Die Razzia, an der Anfang Juli in fünf Ländern fast 40 Menschen verhaftet wurden, zerschlug eine der mächtigsten Schleuserbanden Europas. Ihre Logistikzentrale hatte die irakisch-kurdische Bande nicht am Meer, sondern im deutschen Niedersachsen. Auf die Spur gekommen war die Polizei dem Netzwerk, weil ein Schleuser, den Rivalen im November 2021 in Osnabrück angeschossen hatten, den Ermittlern deren Organisation verriet.

30 Millionen Euro Gewinn

Bis zu 10'000 Menschen habe die Bande in den letzten eineinhalb Jahren illegal nach Grossbritannien gebracht, glaubt die Polizei, der Gewinn betrage mindestens 15, vielleicht sogar 30 Millionen Euro. «Spiegel» und «Le Monde» berichteten nach monatelangen Recherchen kürzlich über die Organisation und die Razzia.

Noch 2019 flüchteten die meisten Menschen an Bord von Lastwagen über den Ärmelkanal.
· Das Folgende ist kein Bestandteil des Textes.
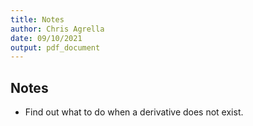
 ```yaml
---
title: Notes
author: Chris Agrella
date: 09/10/2021
output: pdf_document
---
```


## Notes

- Find out what to do when a derivative does not exist.
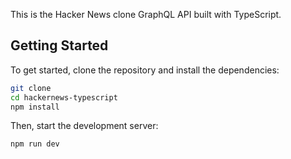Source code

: This is the Hacker News clone GraphQL API built with TypeScript.   

## Getting Started

To get started, clone the repository and install the dependencies:

```bash
git clone
cd hackernews-typescript
npm install
```

Then, start the development server:

```bash
npm run dev
```

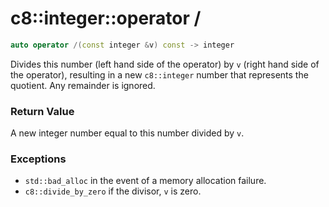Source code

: # c8::integer::operator / #

```cpp
auto operator /(const integer &v) const -> integer
```

Divides this number (left hand side of the operator) by `v` (right hand side of the operator), resulting in a new `c8::integer` number that represents the quotient.  Any remainder is ignored.

### Return Value ###

A new integer number equal to this number divided by `v`.

### Exceptions ###

* `std::bad_alloc` in the event of a memory allocation failure.
* `c8::divide_by_zero` if the divisor, `v` is zero.


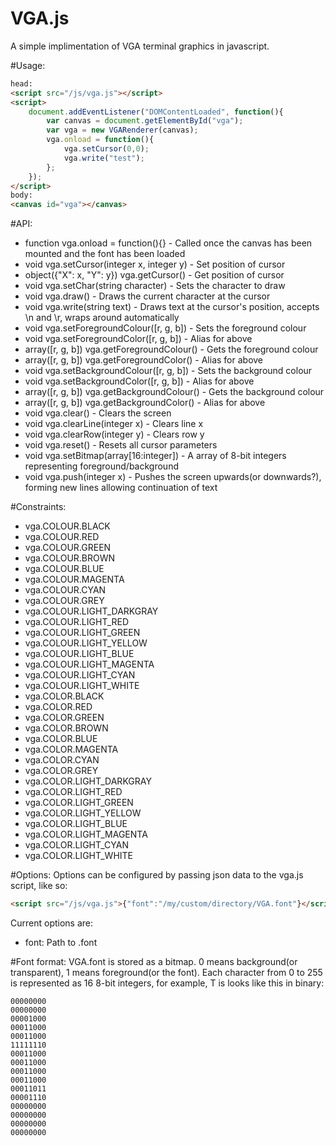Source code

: # VGA.js
A simple implimentation of VGA terminal graphics in javascript.

#Usage:
```html
head:
<script src="/js/vga.js"></script>
<script>
    document.addEventListener("DOMContentLoaded", function(){
        var canvas = document.getElementById("vga");
        var vga = new VGARenderer(canvas);
        vga.onload = function(){
            vga.setCursor(0,0);
            vga.write("test");
        };
    });
</script>
body:
<canvas id="vga"></canvas>
```
#API:
* function vga.onload = function(){} - Called once the canvas has been mounted and the font has been loaded
* void vga.setCursor(integer x, integer y) - Set position of cursor
* object({"X": x, "Y": y}) vga.getCursor() - Get position of cursor
* void vga.setChar(string character) - Sets the character to draw
* void vga.draw() - Draws the current character at the cursor
* void vga.write(string text) - Draws text at the cursor's position, accepts \n and \r, wraps around automatically
* void vga.setForegroundColour([r, g, b]) - Sets the foreground colour
* void vga.setForegroundColor([r, g, b]) - Alias for above
* array([r, g, b]) vga.getForegroundColour() - Gets the foreground colour
* array([r, g, b]) vga.getForegroundColor() - Alias for above
* void vga.setBackgroundColour([r, g, b]) - Sets the background colour
* void vga.setBackgroundColor([r, g, b]) - Alias for above
* array([r, g, b]) vga.getBackgroundColour() - Gets the background colour
* array([r, g, b]) vga.getBackgroundColor() - Alias for above
* void vga.clear() - Clears the screen
* void vga.clearLine(integer x) - Clears line x
* void vga.clearRow(integer y) - Clears row y
* void vga.reset() - Resets all cursor parameters
* void vga.setBitmap(array[16:integer]) - A array of 8-bit integers representing foreground/background
* void vga.push(integer x) - Pushes the screen upwards(or downwards?), forming new lines allowing continuation of text

#Constraints:
* vga.COLOUR.BLACK
* vga.COLOUR.RED
* vga.COLOUR.GREEN
* vga.COLOUR.BROWN
* vga.COLOUR.BLUE
* vga.COLOUR.MAGENTA
* vga.COLOUR.CYAN
* vga.COLOUR.GREY
* vga.COLOUR.LIGHT_DARKGRAY
* vga.COLOUR.LIGHT_RED
* vga.COLOUR.LIGHT_GREEN
* vga.COLOUR.LIGHT_YELLOW
* vga.COLOUR.LIGHT_BLUE
* vga.COLOUR.LIGHT_MAGENTA
* vga.COLOUR.LIGHT_CYAN
* vga.COLOUR.LIGHT_WHITE
* vga.COLOR.BLACK
* vga.COLOR.RED
* vga.COLOR.GREEN
* vga.COLOR.BROWN
* vga.COLOR.BLUE
* vga.COLOR.MAGENTA
* vga.COLOR.CYAN
* vga.COLOR.GREY
* vga.COLOR.LIGHT_DARKGRAY
* vga.COLOR.LIGHT_RED
* vga.COLOR.LIGHT_GREEN
* vga.COLOR.LIGHT_YELLOW
* vga.COLOR.LIGHT_BLUE
* vga.COLOR.LIGHT_MAGENTA
* vga.COLOR.LIGHT_CYAN
* vga.COLOR.LIGHT_WHITE

#Options:
Options can be configured by passing json data to the vga.js script, like so:
```html
<script src="/js/vga.js">{"font":"/my/custom/directory/VGA.font"}</script>
```
Current options are:
* font: Path to .font

#Font format:
VGA.font is stored as a bitmap. 0 means background(or transparent), 1 means foreground(or the font).
Each character from 0 to 255 is represented as 16 8-bit integers, for example, T is looks like this in binary:
```
00000000
00000000
00001000
00011000
00011000
11111110
00011000
00011000
00011000
00011000
00011011
00001110
00000000
00000000
00000000
00000000
```
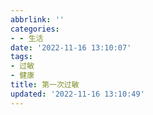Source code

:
 ```yaml
---
abbrlink: ''
categories:
- - 生活
date: '2022-11-16 13:10:07'
tags:
- 过敏
- 健康
title: 第一次过敏
updated: '2022-11-16 13:10:49'
---
```

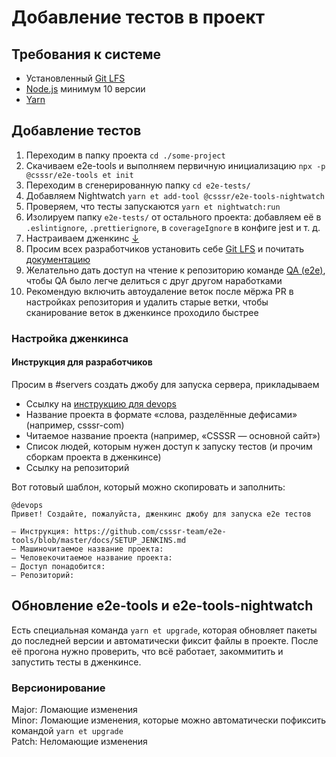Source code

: # Добавление тестов в проект

## Требования к системе

- Установленный [Git LFS](https://git-lfs.github.com)
- [Node.js](https://nodejs.org/en/) минимум 10 версии
- [Yarn](https://yarnpkg.com/lang/en/docs/install/)

## Добавление тестов

1. Переходим в папку проекта `cd ./some-project`
1. Скачиваем e2e-tools и выполняем первичную инициализацию `npx -p @csssr/e2e-tools et init`
1. Переходим в сгенерированную папку `cd e2e-tests/`
1. Добавляем Nightwatch `yarn et add-tool @csssr/e2e-tools-nightwatch`
1. Проверяем, что тесты запускаются `yarn et nightwatch:run`
1. Изолируем папку `e2e-tests/` от остального проекта: добавляем её в `.eslintignore`, `.prettierignore`, в `coverageIgnore` в конфиге jest и т. д.
1. Настраиваем дженкинс [↓](https://github.com/csssr-team/e2e-tools/blob/master/docs/SETUP.md#настройка-дженкинса)
1. Просим всех разработчиков установить себе [Git LFS](https://git-lfs.github.com) и почитать [документацию](./DEVELOPERS_DOC.md)
1. Желательно дать доступ на чтение к репозиторию команде [QA (e2e)](https://github.com/orgs/CSSSR/teams/qa-e2e/repositories), чтобы QA было легче делиться с друг другом наработками
1. Рекомендую включить автоудаление веток после мёржа PR в настройках репозитория и удалить старые ветки, чтобы сканирование веток в дженкинсе проходило быстрее

### Настройка дженкинса

#### Инструкция для разработчиков

Просим в #servers создать джобу для запуска сервера, прикладываем

- Ссылку на [инструкцию для devops](https://github.com/csssr-team/e2e-tools/blob/master/docs/SETUP_JENKINS.md)
- Название проекта в формате «слова, разделённые дефисами» (например, csssr-com)
- Читаемое название проекта (например, «CSSSR — основной сайт»)
- Список людей, которым нужен доступ к запуску тестов (и прочим сборкам проекта в дженкинсе)
- Ссылку на репозиторий

Вот готовый шаблон, который можно скопировать и заполнить:

```
@devops
Привет! Создайте, пожалуйста, дженкинс джобу для запуска e2e тестов

– Инструкция: https://github.com/csssr-team/e2e-tools/blob/master/docs/SETUP_JENKINS.md
– Машиночитаемое название проекта:
– Человекочитаемое название проекта:
– Доступ понадобится:
– Репозиторий:
```

## Обновление e2e-tools и e2e-tools-nightwatch

Есть специальная команда `yarn et upgrade`, которая обновляет пакеты до последней версии
и автоматически фиксит файлы в проекте. После её прогона нужно проверить, что всё работает,
закоммитить и запустить тесты в дженкинсе.

### Версионирование

Major: Ломающие изменения  
Minor: Ломающие изменения, которые можно автоматически пофиксить командой `yarn et upgrade`  
Patch: Неломающие изменения
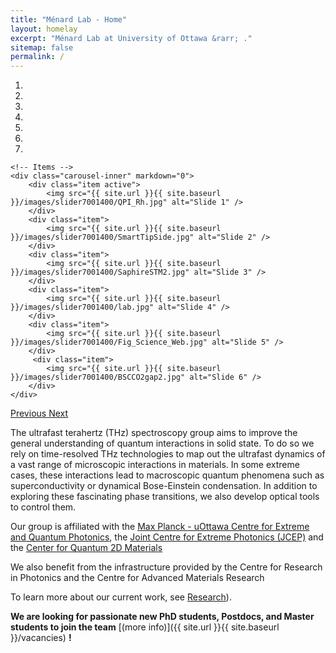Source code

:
 ```yaml
---
title: "Ménard Lab - Home"
layout: homelay
excerpt: "Ménard Lab at University of Ottawa &rarr; ."
sitemap: false
permalink: /
---
```





<div markdown="0" id="carousel" class="carousel slide" data-ride="carousel" data-interval="4000" data-pause="hover" >
    <!-- Menu -->
    <ol class="carousel-indicators">
        <li data-target="#carousel" data-slide-to="0" class="active"></li>
        <li data-target="#carousel" data-slide-to="1"></li>
        <li data-target="#carousel" data-slide-to="2"></li>
        <li data-target="#carousel" data-slide-to="3"></li>
        <li data-target="#carousel" data-slide-to="4"></li>
        <li data-target="#carousel" data-slide-to="5"></li>
        <li data-target="#carousel" data-slide-to="6"></li>
    </ol>

    <!-- Items -->
    <div class="carousel-inner" markdown="0">
        <div class="item active">
            <img src="{{ site.url }}{{ site.baseurl }}/images/slider7001400/QPI_Rh.jpg" alt="Slide 1" />
        </div>
        <div class="item">
            <img src="{{ site.url }}{{ site.baseurl }}/images/slider7001400/SmartTipSide.jpg" alt="Slide 2" />
        </div>
        <div class="item">
            <img src="{{ site.url }}{{ site.baseurl }}/images/slider7001400/SaphireSTM2.jpg" alt="Slide 3" />
        </div>
        <div class="item">
            <img src="{{ site.url }}{{ site.baseurl }}/images/slider7001400/lab.jpg" alt="Slide 4" />
        </div>
        <div class="item">
            <img src="{{ site.url }}{{ site.baseurl }}/images/slider7001400/Fig_Science_Web.jpg" alt="Slide 5" />
        </div>       
         <div class="item">
            <img src="{{ site.url }}{{ site.baseurl }}/images/slider7001400/BSCCO2gap2.jpg" alt="Slide 6" />
        </div>
    </div>
  <a class="left carousel-control" href="#carousel" role="button" data-slide="prev">
    <span class="glyphicon glyphicon-chevron-left" aria-hidden="true"></span>
    <span class="sr-only">Previous</span>
  </a>
  <a class="right carousel-control" href="#carousel" role="button" data-slide="next">
    <span class="glyphicon glyphicon-chevron-right" aria-hidden="true"></span>
    <span class="sr-only">Next</span>
  </a>
</div>

The ultrafast terahertz (THz) spectroscopy group aims to improve the general understanding of quantum interactions in solid state. To do so we rely on time-resolved THz technologies to map out the ultrafast dynamics of a vast range of microscopic interactions in materials. In some extreme cases, these interactions lead to macroscopic quantum phenomena such as superconductivity or dynamical Bose-Einstein condensation. In addition to exploring these fascinating phase transitions, we also develop optical tools to control them.

Our group is affiliated with the [Max Planck - uOttawa Centre for Extreme and Quantum Photonics](https://www.uottawa.ca/research-innovation/), the [Joint Centre for Extreme Photonics (JCEP)](https://extremephotonics.com/) and the [Center for Quantum 2D Materials](https://qc2dm.physics.uottawa.ca/)

We also benefit from the infrastructure provided by the Centre for Research in Photonics and the Centre for Advanced Materials Research

To learn more about our current work, see [Research](research)). 

 **We are  looking for passionate new PhD students, Postdocs, and Master students to join the team** [(more info)]({{ site.url }}{{ site.baseurl }}/vacancies) **!**
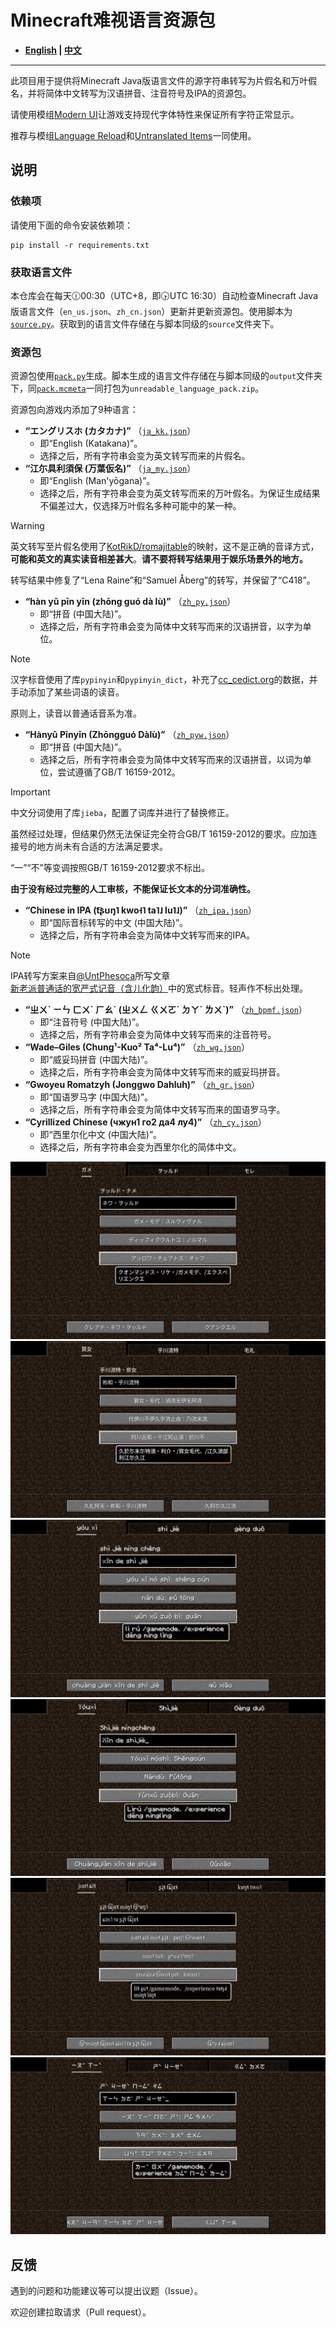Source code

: # Minecraft难视语言资源包

- **[English](README_en.md) | [中文](README.md)**

----

此项目用于提供将Minecraft Java版语言文件的源字符串转写为片假名和万叶假名，并将简体中文转写为汉语拼音、注音符号及IPA的资源包。

请使用模组[Modern UI](https://modrinth.com/mod/modern-ui)让游戏支持现代字体特性来保证所有字符正常显示。

推荐与模组[Language Reload](https://modrinth.com/mod/language-reload)和[Untranslated Items](https://www.curseforge.com/minecraft/mc-mods/untranslated-items)一同使用。

## 说明

### 依赖项

请使用下面的命令安装依赖项：

``` shell
pip install -r requirements.txt
```

### 获取语言文件

本仓库会在每天🕧00:30（UTC+8，即🕟UTC 16:30）自动检查Minecraft Java版语言文件（`en_us.json`、`zh_cn.json`）更新并更新资源包。使用脚本为[`source.py`](source.py)。获取到的语言文件存储在与脚本同级的`source`文件夹下。

### 资源包

资源包使用[`pack.py`](pack.py)生成。脚本生成的语言文件存储在与脚本同级的`output`文件夹下，同[`pack.mcmeta`](pack.mcmeta)一同打包为`unreadable_language_pack.zip`。

资源包向游戏内添加了9种语言：

- **“エングリスホ (カタカナ)”** （[`ja_kk.json`](output/ja_kk.json)）
  - 即“English (Katakana)”。
  - 选择之后，所有字符串会变为英文转写而来的片假名。
- **“江尓具利須保 (万葉仮名)”** （[`ja_my.json`](output/ja_my.json)）
  - 即“English (Man'yōgana)”。
  - 选择之后，所有字符串会变为英文转写而来的万叶假名。为保证生成结果不偏差过大，仅选择万叶假名多种可能中的某一种。

> [!WARNING]
> 英文转写至片假名使用了[KotRikD/romajitable](https://github.com/KotRikD/romajitable)的映射，这不是正确的音译方式，**可能和英文的真实读音相差甚大**。**请不要将转写结果用于娱乐场景外的地方。**
>
> 转写结果中修复了“Lena Raine”和“Samuel Åberg”的转写，并保留了“C418”。

- **“hàn yǔ pīn yīn (zhōng guó dà lù)”** （[`zh_py.json`](output/zh_py.json)）
  - 即“拼音 (中国大陆)”。
  - 选择之后，所有字符串会变为简体中文转写而来的汉语拼音，以字为单位。

> [!NOTE]
> 汉字标音使用了库`pypinyin`和`pypinyin_dict`，补充了[cc_cedict.org](https://cc-cedict.org/)的数据，并手动添加了某些词语的读音。
>
> 原则上，读音以普通话音系为准。

- **“Hànyǔ Pīnyīn (Zhōngguó Dàlù)”** （[`zh_pyw.json`](output/zh_pyw.json)）
  - 即“拼音 (中国大陆)”。
  - 选择之后，所有字符串会变为简体中文转写而来的汉语拼音，以词为单位，尝试遵循了GB/T 16159-2012。

> [!IMPORTANT]
> 中文分词使用了库`jieba`，配置了词库并进行了替换修正。
>
> 虽然经过处理，但结果仍然无法保证完全符合GB/T 16159-2012的要求。应加连接号的地方尚未有合适的方法满足要求。
>
> “一”“不”等变调按照GB/T 16159-2012要求不标出。
>
> **由于没有经过完整的人工审核，不能保证长文本的分词准确性。**

- **“Chinese in IPA (t͡ʂʊŋ˥ kwo˧˥ ta˥˩ lu˥˩)”** （[`zh_ipa.json`](output/zh_ipa.json)）
  - 即“国际音标转写的中文 (中国大陆)”。
  - 选择之后，所有字符串会变为简体中文转写而来的IPA。

> [!NOTE]
> IPA转写方案来自[@UntPhesoca](https://www.zhihu.com/people/UntW)所写文章[新老派普通话的宽严式记音（含儿化韵）](https://zhuanlan.zhihu.com/p/38258415)中的宽式标音。轻声作不标出处理。

- **“ㄓㄨˋ ㄧㄣ ㄈㄨˊ ㄏㄠˋ (ㄓㄨㄥ ㄍㄨㄛˊ ㄉㄚˋ ㄌㄨˋ)”** （[`zh_bpmf.json`](output/zh_bpmf.json)）
  - 即“注音符号 (中国大陆)”。
  - 选择之后，所有字符串会变为简体中文转写而来的注音符号。
- **“Wade–Giles (Chung¹-Kuo² Ta⁴-Lu⁴)”** （[`zh_wg.json`](output/zh_wg.json)）
  - 即“威妥玛拼音 (中国大陆)”。
  - 选择之后，所有字符串会变为简体中文转写而来的威妥玛拼音。
- **“Gwoyeu Romatzyh (Jonggwo Dahluh)”** （[`zh_gr.json`](output/zh_gr.json)）
  - 即“国语罗马字 (中国大陆)”。
  - 选择之后，所有字符串会变为简体中文转写而来的国语罗马字。
- **“Cyrillized Chinese (чжун1 го2 да4 лу4)”** （[`zh_cy.json`](output/zh_cy.json)）
  - 即“西里尔化中文 (中国大陆)”。
  - 选择之后，所有字符串会变为西里尔化的简体中文。

![Sample](sample/sample_ja_kk.png)
![Sample](sample/sample_ja_my.png)
![Sample](sample/sample_zh_py.png)
![Sample](sample/sample_zh_pyw.png)
![Sample](sample/sample_zh_ipa.png)
![Sample](sample/sample_zh_bpmf.png)

## 反馈

遇到的问题和功能建议等可以提出议题（Issue）。

欢迎创建拉取请求（Pull request）。
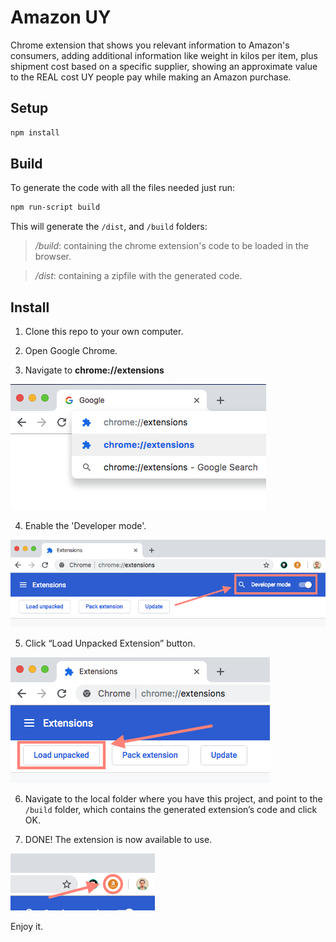 
# Amazon UY

Chrome extension that shows you relevant information to Amazon's consumers, adding additional information like weight in kilos per item, plus shipment cost based on a specific supplier, showing an approximate value to the  REAL cost UY people pay while making an Amazon purchase.

## Setup

```sh
npm install
```

## Build
To generate the code with all the files needed just run:

```sh
npm run-script build
```

This will generate the `/dist`, and `/build` folders:
> _/build_: containing the chrome extension's code to be loaded in the browser.

> _/dist_: containing a zipfile with the generated code.

## Install

1. Clone this repo to your own computer.

2. Open Google Chrome.

3. Navigate to **chrome://extensions**

![Image of Navigate](app/images/readme1.png)

4. Enable the 'Developer mode'.

![Image of DeveloperMode](app/images/readme2.png)

5. Click “Load Unpacked Extension” button.

![Image of Load Unpacked](app/images/readme3.png)

6. Navigate to the local folder where you have this project, and point to the `/build` folder, which contains the generated extension’s code and click OK.

7. DONE! The extension is now available to use.

![Image of Done](app/images/readme4.png)

Enjoy it.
Seit diese aufwendig kontrolliert werden, gelingt die Überfahrt allenfalls noch mit kleinen Booten. Noch nie versuchten es so viele Menschen wie in diesem Frühjahr: 22'800 zählten allein die französischen Behörden bis zum Sommer, 82 Prozent mehr als vor einem Jahr.

Deutschland eignet sich als logistisches Zentrum, weil hier Schlauchboote leicht importiert werden können.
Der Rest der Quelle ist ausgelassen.